RAKYATDAILY.COM – Sorotan publik kini tengah tertuju pada sosok Utusan Khusus Presiden Bidang Pariwisata, Zita Anjani.
Laporan Harta Kekayaan Penyelenggara Negara (LHKPN) terbaru milik politisi PAN ini mendadak ramai dibahas lantaran angkanya yang melesat sangat signifikan semenjak ia menduduki kursi barunya di pemerintahan pusat.

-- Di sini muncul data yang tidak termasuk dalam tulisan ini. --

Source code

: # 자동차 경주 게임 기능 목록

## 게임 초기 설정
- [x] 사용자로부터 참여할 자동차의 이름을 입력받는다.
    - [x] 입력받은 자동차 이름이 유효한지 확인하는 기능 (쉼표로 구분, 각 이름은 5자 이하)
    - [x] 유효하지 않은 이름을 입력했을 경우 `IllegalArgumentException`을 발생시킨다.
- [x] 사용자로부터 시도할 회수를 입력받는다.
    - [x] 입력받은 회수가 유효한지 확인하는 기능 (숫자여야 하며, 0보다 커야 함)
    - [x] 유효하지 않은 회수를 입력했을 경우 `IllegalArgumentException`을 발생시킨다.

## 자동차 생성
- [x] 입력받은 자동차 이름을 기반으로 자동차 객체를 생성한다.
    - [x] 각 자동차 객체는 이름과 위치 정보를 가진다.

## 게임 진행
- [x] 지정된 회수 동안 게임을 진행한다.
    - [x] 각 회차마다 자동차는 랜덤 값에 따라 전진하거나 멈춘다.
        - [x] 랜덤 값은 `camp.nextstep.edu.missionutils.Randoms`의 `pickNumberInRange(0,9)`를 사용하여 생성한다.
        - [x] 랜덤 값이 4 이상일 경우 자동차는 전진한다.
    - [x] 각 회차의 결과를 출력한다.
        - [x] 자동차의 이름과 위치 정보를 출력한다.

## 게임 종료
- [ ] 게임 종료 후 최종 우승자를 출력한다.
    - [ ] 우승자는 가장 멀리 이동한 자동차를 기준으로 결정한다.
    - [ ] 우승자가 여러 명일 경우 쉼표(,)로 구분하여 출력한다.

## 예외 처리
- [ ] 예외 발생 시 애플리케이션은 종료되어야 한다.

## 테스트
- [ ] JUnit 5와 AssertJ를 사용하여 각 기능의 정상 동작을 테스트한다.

Berdasarkan data yang diserahkan kepada Komisi Pemberantasan Korupsi (KPK), putri dari Ketua Umum PAN Zulkifli Hasan tersebut kini mengantongi total kekayaan bersih yang nilainya sangat fantastis.
“Berdasarkan data LHKPN yang disampaikan pada 26 Maret 2026 untuk periode pelaporan tahun 2025, total kekayaan Zita mencapai Rp 109.325.511.209,” demikian bunyi data dokumen pelaporan finansial tersebut.
Lonjakan aset bernilai miliaran ini sebagian besar ditopang oleh kepemilikan sektor properti yang tersebar di beberapa daerah strategis.
Mantan Wakil Ketua DPRD DKI Jakarta ini tercatat menguasai delapan bidang tanah dan bangunan mewah yang lokasinya berada di Kota Depok, Lampung Selatan, hingga area Jakarta Timur dengan estimasi total nilai pasar menyentuh Rp52,2 miliar.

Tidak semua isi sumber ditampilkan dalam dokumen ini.